Le Centre pour l’image contemporaine (CIC) peut encore
être sauvé… défendons l’avenir de
Saint-Gervais

Le 6 décembre dernier, la majorité du Conseil municipal a
décidé d’enterrer le Centre pour l’image
contemporaine (CIC). Seul le groupe A Gauche Toute! et une élue
du PS ont voté contre. Cet outil exceptionnel pour les artistes,
les jeunes en formation et la population dans son ensemble s’est
vu ainsi brutalement retiré sa subvention, en plein vote du
budget, au gré de marchandages entre les groupes, sans
débat culturel. Ces ressources ont été
affectées à deux institutions existantes qui n’ont
d’ailleurs pas vocation à poursuivre les mêmes
activités…

Sur la subvention du CIC, 770 000 francs ont été
donnés au Centre d’art contemporain (CAC) qui
n’organisera pourtant pas la 13e Biennale de l’image en
mouvement, prévue en 2009, et n’a pris aucun engagement
pour l’avenir. Et 320 000 francs ont été
transférés au Fonds municipal d’art contemporain
qui s’occupe principalement de gestion de patrimoine, et dont la
commission consultative est présidée… par la
direction du CAC. Quant au sort du personnel du CIC, en conflit avec la
Fondation de Saint-Gervais, les assurances de reclassement
données par Patrice Mugny comportent encore de nombreuses
inconnues…

Une politique municipale guidée par le marché de l’art?

Le CAC semble bien avoir les faveurs du vert Patrice Mugny, chef du
Département municipal de la culture. Son président, le
financier Jean Altounian, ex-directeur d’American Express Bank et
de Courvoisier et associés SA à Genève,
aujourd’hui unique administrateur de sa propre
société, la Bastion Capital & Trust SA,
déclarait pourtant récemment: «Quand je vois que
58% des gens pensent que les pouvoirs publics ne doivent pas soutenir
l’art contemporain, cela me paraît en fait assez
réjouissant» (Le Temps, 9 juin 2007). Pour la petite
histoire, il est aussi membre du Conseil de fondation de Fluxum (pour
l’encouragement de l’art), aux côtés de
Patrick Odier –  de Lombard Odier Darier Hentsch & Cie
– et de plusieurs personnalités bien connues du
marché de l’art, notamment Janet Briner et Patrick Cramer.

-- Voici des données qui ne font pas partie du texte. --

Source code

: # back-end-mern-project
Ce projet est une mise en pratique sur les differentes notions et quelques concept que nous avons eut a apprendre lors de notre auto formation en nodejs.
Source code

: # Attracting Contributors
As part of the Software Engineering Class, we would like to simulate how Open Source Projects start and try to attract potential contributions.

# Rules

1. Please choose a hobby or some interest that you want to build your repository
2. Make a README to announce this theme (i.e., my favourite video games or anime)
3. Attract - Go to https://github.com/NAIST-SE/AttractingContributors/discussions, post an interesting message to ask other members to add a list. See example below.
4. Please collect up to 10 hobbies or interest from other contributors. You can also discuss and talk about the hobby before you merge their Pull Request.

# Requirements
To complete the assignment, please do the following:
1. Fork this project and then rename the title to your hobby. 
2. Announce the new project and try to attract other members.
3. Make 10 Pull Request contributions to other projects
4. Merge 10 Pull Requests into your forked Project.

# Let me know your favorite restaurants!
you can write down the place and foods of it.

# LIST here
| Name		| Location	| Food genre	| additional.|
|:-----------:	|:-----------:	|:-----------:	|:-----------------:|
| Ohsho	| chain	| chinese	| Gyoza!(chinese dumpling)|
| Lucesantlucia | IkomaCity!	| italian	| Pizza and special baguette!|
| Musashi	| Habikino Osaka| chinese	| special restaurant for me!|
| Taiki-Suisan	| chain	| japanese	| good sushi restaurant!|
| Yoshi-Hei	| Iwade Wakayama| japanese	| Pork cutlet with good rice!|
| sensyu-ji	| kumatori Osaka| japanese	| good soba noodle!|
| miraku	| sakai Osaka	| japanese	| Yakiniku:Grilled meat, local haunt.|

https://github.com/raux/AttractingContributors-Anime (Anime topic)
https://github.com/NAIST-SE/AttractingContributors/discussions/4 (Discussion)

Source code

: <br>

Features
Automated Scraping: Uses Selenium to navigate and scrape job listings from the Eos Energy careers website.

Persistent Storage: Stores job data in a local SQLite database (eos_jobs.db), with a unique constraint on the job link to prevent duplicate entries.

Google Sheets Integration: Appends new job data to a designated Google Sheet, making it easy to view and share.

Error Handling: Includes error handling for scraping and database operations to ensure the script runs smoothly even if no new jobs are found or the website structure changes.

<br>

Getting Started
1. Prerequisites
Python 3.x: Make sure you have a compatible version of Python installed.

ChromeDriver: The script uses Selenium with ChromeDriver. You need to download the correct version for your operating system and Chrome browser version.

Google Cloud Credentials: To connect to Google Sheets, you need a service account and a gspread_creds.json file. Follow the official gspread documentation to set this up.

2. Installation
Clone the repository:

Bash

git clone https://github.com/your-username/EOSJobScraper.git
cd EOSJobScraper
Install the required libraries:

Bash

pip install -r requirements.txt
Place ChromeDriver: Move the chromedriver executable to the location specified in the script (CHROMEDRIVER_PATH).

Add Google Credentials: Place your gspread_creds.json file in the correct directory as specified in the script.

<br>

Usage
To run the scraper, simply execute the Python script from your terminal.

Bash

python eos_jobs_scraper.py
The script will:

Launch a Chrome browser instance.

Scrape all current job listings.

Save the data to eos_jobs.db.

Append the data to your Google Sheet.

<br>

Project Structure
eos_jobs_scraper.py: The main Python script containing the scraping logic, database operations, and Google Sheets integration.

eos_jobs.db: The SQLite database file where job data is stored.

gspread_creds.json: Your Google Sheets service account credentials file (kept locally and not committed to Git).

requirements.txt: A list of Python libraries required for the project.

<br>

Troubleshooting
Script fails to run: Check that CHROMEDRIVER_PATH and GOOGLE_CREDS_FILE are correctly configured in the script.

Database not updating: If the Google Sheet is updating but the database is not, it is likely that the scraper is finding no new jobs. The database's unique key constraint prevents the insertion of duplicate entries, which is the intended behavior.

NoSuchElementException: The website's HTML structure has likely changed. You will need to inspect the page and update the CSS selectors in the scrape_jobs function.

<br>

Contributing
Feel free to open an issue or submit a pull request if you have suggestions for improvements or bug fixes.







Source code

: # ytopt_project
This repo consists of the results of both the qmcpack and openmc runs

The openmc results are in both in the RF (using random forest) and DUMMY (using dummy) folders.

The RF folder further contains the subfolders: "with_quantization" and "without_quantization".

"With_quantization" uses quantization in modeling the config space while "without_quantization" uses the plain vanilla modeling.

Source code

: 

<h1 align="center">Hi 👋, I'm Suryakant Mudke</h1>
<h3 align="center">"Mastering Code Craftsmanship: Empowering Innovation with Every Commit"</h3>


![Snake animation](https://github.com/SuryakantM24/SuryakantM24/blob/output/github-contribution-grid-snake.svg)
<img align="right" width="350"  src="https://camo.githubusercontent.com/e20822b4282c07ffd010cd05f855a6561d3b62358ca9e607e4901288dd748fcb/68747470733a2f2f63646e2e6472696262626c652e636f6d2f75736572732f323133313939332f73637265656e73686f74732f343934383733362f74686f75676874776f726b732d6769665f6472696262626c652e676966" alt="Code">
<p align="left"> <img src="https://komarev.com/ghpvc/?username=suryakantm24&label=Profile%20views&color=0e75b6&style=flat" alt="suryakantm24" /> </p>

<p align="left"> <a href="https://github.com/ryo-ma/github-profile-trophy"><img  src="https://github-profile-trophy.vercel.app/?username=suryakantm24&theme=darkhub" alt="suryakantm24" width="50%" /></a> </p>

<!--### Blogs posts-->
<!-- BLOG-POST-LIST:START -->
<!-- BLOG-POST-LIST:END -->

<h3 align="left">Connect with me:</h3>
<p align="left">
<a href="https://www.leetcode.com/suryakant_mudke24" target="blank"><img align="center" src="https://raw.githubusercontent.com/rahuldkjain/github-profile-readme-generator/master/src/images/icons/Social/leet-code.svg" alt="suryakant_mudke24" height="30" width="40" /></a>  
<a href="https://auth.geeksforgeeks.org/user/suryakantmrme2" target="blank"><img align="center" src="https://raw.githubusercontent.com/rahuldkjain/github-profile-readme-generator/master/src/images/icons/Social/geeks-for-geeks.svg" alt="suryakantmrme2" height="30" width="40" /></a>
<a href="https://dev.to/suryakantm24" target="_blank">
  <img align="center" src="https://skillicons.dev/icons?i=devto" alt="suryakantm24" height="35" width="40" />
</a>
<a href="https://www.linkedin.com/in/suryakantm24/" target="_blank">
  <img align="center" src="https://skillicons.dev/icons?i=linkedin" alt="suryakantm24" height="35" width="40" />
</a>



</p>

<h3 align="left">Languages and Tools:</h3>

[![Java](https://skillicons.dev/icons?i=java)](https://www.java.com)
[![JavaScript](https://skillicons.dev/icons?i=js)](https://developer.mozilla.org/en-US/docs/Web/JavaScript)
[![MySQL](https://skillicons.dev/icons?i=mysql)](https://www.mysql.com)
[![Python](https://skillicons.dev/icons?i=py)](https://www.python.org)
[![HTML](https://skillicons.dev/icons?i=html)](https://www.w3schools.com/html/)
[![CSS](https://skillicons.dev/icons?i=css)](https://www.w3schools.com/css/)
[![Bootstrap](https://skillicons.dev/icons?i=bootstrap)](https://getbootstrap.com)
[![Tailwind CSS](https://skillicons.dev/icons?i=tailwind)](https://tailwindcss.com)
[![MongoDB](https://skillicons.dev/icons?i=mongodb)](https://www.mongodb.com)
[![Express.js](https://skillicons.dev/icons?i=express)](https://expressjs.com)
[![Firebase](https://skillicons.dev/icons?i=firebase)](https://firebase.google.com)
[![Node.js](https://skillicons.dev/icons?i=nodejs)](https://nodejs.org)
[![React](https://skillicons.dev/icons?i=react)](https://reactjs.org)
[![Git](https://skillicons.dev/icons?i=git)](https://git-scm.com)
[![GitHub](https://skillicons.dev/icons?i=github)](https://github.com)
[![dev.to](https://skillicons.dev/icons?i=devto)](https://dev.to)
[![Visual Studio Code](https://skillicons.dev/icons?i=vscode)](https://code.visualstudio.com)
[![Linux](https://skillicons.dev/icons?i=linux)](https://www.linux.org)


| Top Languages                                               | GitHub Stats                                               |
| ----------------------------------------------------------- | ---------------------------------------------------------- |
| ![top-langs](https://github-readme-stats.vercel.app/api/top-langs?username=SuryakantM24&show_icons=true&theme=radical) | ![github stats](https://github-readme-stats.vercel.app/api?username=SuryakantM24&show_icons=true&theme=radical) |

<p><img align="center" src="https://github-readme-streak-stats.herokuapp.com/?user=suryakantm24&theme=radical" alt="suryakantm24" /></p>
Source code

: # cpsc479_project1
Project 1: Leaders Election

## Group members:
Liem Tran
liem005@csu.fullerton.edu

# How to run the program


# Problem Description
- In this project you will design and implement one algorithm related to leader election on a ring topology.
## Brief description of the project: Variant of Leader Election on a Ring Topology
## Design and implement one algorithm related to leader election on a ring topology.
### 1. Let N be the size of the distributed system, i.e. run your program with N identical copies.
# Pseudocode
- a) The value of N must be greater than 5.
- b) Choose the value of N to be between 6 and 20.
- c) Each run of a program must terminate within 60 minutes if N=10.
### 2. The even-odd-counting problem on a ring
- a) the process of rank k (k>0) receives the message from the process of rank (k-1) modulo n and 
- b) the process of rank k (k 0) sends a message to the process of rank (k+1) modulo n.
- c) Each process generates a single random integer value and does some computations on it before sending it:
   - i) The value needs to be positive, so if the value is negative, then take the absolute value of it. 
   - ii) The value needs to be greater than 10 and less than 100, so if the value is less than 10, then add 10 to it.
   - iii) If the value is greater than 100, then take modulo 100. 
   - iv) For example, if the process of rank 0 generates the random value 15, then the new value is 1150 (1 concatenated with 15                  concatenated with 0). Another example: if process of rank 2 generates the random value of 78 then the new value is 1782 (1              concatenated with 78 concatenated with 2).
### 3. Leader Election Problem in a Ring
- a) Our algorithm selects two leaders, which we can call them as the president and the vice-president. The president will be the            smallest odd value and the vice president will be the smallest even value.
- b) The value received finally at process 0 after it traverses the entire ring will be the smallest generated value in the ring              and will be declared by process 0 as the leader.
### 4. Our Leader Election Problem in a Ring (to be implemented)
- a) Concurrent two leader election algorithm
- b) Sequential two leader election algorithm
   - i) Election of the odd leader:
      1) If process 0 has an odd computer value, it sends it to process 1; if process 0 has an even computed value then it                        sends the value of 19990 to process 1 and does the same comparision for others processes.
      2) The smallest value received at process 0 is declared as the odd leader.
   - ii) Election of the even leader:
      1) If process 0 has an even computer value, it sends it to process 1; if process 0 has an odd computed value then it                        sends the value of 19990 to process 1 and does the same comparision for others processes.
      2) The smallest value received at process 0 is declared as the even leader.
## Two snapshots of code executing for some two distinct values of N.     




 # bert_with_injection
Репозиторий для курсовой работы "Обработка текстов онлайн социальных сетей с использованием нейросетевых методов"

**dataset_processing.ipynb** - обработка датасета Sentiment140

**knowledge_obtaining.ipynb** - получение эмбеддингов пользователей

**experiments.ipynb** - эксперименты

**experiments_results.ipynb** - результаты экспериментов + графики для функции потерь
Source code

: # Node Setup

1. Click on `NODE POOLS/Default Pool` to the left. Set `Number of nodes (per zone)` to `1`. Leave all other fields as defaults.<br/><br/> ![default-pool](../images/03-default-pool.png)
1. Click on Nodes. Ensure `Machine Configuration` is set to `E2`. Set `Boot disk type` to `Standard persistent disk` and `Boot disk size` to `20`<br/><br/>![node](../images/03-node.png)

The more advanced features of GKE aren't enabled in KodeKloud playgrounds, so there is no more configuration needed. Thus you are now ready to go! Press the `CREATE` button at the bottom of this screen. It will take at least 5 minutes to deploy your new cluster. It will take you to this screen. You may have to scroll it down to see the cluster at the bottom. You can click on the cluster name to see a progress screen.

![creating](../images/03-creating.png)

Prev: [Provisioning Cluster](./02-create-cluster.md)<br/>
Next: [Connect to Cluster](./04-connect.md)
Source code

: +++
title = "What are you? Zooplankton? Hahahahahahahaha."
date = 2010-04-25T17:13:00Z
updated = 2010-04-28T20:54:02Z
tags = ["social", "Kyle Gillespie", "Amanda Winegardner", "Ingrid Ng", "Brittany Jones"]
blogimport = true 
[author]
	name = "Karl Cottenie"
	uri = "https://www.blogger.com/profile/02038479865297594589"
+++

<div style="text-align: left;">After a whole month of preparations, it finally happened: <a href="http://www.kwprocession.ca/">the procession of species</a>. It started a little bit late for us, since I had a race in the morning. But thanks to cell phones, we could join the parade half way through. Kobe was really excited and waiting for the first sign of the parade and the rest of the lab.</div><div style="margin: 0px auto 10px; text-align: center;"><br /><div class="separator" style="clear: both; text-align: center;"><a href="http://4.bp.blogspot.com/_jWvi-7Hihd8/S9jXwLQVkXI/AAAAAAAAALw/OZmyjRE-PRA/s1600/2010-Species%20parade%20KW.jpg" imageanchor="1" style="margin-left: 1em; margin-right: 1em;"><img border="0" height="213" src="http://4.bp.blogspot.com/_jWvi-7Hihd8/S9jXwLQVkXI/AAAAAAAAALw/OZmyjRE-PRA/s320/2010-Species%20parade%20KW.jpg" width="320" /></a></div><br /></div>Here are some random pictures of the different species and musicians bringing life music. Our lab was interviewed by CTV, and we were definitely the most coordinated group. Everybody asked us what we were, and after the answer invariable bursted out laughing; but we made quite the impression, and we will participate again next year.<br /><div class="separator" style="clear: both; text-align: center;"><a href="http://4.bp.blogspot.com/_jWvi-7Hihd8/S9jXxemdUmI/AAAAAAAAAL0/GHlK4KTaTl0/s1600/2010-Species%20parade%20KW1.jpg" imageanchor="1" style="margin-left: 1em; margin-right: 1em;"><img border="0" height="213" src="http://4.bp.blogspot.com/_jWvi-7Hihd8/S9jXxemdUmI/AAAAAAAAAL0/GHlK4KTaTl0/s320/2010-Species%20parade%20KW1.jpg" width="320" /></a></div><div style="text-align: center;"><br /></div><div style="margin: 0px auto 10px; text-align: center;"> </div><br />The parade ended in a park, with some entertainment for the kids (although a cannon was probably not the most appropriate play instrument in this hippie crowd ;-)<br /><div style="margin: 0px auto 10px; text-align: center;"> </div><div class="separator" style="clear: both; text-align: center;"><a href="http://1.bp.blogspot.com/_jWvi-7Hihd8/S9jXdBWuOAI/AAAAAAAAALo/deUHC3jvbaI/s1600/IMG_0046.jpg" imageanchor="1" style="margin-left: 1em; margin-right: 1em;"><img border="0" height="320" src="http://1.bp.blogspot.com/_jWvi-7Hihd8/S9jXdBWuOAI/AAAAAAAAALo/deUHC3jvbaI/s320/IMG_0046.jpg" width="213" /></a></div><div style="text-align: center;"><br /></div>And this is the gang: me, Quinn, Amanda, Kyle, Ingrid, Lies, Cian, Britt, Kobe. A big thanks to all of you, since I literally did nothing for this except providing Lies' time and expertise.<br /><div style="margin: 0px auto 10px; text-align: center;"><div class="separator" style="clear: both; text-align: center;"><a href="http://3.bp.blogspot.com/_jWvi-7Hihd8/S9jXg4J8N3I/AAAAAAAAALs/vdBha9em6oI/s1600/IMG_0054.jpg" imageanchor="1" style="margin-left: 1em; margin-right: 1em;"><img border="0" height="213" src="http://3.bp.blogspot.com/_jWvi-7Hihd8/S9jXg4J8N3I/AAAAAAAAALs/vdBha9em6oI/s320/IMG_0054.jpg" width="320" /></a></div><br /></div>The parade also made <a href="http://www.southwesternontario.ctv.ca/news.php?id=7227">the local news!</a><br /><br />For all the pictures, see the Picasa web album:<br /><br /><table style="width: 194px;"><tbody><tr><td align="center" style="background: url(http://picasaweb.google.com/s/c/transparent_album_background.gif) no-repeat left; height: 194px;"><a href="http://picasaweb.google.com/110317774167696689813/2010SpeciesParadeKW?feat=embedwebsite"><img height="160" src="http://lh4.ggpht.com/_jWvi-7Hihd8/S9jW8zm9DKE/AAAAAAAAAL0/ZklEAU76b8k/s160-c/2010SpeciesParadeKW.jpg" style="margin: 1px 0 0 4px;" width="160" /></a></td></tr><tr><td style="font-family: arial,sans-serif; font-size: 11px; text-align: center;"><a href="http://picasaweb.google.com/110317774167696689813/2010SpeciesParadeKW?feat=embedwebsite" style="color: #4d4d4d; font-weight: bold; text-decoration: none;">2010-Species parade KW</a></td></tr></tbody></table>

Le démembrement du CIC est un aveu flagrant de la myopie du
Département municipal de la culture, dont la politique favorise
la concentration-fusion des activités pour les soumettre au
monopole de pôles institutionnels, à l’image du
Musée d’art moderne et contemporain (Mamco) et du CAC,
soutenus par des intérêts privés et
particulièrement attentifs aux signaux venus du marché de
l’art. Un point de vue diamétralement opposé
à celui des créateur-trices indépendants. En
effet, comme le proclamait haut et fort la vidéaste Sylvie
Blocher dans sa «lettre ouverte à ceux qui vont
décider de la vie ou de la mort du CIC de Genève»
du 28 novembre dernier: «Globaliser les lieux de l’art est
une très mauvaise idée. Fusionner les lieux de
l’art est une idée encore plus mauvaise. […]
l’inverse de celle pratiquée en Angleterre où
l’immense diversité des lieux pour l’art et des
propositions artistiques foisonnantes en font la plaque tournante de
l’art contemporain international».

Une fondation pour le démantèlement de Saint-Gervais?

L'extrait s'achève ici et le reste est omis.